▸ **Task statement**
Range to reproduce from the entries below: the line with "RNN's exhibiting stable", the line with "Two conditions are", and every line in between. Give them exactly and give nothing else.

- Opening Delimiter -

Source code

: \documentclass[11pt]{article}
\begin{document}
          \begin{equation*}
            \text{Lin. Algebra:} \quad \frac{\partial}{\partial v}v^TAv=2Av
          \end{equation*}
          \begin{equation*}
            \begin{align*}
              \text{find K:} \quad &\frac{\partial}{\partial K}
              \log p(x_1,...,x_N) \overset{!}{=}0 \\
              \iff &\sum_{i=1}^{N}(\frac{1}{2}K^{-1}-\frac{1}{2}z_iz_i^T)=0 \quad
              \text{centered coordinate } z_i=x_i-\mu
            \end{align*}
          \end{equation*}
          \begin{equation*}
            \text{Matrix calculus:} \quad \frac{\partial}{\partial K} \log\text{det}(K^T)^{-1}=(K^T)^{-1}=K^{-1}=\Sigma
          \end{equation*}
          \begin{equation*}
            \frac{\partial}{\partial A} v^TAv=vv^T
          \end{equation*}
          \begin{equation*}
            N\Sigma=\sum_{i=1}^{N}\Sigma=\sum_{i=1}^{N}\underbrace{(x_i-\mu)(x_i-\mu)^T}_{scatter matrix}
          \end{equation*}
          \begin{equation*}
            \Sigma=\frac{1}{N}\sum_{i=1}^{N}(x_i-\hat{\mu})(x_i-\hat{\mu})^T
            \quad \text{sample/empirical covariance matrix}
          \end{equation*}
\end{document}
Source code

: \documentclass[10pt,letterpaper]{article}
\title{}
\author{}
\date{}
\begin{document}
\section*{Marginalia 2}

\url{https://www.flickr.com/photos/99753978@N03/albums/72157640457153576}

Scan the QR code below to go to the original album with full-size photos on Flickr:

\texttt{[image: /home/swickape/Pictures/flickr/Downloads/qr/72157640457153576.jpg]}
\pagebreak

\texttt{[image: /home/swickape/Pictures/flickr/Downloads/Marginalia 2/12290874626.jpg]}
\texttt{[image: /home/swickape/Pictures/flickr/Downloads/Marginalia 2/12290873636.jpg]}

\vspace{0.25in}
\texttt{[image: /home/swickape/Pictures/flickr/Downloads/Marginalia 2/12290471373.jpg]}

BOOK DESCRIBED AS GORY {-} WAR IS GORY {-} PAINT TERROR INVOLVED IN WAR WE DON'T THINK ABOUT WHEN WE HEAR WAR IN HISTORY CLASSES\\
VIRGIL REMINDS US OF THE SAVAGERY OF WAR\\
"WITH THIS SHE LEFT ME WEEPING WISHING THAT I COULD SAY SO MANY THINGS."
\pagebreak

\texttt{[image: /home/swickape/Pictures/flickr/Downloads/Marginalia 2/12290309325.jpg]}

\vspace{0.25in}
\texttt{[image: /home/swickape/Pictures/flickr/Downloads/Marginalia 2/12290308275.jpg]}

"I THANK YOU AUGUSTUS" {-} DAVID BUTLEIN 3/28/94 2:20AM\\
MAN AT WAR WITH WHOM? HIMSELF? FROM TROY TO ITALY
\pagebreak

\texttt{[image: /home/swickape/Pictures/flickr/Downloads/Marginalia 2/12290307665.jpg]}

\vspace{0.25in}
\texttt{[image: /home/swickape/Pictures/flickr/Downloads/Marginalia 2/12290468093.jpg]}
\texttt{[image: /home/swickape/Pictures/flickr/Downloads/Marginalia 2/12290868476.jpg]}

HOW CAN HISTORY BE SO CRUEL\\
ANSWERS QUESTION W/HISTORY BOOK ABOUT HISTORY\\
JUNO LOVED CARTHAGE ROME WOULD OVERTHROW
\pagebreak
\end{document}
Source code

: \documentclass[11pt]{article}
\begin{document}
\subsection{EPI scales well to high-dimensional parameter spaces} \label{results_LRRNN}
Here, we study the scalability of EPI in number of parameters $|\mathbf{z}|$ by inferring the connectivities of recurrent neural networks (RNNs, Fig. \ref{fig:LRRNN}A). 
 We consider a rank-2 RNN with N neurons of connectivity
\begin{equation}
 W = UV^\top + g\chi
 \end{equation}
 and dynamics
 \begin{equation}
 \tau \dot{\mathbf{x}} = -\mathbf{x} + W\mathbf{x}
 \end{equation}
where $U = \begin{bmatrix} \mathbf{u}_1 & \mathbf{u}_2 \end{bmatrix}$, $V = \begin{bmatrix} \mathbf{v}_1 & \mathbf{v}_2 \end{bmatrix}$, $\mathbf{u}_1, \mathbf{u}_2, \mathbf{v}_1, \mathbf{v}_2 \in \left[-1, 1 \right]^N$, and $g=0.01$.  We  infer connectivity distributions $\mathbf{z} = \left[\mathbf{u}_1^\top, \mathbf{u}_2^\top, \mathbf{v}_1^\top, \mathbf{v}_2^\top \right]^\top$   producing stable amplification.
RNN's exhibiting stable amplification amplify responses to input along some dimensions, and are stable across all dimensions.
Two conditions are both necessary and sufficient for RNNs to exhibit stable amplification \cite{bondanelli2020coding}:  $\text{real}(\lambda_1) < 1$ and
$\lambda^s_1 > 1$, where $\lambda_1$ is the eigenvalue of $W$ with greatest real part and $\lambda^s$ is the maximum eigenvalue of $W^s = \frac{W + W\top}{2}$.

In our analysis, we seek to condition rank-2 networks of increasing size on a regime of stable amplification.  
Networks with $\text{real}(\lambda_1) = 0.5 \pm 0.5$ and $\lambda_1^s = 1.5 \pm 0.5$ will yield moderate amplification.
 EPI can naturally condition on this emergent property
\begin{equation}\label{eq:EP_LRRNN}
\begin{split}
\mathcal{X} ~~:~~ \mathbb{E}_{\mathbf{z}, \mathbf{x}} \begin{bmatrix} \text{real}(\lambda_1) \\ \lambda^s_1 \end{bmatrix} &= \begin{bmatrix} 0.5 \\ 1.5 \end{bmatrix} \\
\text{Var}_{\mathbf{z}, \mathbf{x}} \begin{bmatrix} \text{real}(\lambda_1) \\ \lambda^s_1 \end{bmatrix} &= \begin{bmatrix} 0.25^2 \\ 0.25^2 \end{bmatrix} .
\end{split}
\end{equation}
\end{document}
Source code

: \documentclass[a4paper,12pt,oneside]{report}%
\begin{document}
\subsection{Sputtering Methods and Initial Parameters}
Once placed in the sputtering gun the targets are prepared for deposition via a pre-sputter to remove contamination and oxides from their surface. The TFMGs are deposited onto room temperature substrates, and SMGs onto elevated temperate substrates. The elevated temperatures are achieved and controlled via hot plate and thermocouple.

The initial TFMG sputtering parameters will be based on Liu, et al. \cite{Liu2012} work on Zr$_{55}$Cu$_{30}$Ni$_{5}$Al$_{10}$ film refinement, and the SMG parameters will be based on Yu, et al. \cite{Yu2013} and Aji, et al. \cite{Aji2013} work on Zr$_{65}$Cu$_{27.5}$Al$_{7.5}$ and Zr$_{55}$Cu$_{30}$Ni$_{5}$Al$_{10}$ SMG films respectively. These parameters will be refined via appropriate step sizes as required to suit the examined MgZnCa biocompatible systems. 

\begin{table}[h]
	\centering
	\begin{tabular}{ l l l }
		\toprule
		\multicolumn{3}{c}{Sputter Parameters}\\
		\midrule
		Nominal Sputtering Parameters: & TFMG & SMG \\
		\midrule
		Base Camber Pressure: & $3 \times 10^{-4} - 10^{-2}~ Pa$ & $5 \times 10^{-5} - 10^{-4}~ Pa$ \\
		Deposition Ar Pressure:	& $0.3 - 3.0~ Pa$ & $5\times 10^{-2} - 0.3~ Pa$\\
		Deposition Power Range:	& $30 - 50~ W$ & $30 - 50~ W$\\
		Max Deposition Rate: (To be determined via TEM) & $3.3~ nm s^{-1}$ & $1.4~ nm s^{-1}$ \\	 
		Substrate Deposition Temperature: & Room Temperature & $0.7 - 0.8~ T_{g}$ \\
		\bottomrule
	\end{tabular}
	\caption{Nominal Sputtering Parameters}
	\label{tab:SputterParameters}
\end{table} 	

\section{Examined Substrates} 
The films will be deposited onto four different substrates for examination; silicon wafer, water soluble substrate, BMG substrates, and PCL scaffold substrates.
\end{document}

- Closing Delimiter -

▸ **Response area**
RNN's exhibiting stable amplification amplify responses to input along some dimensions, and are stable across all dimensions.
Two conditions are both necessary and sufficient for RNNs to exhibit stable amplification \cite{bondanelli2020coding}:  $\text{real}(\lambda_1) < 1$ and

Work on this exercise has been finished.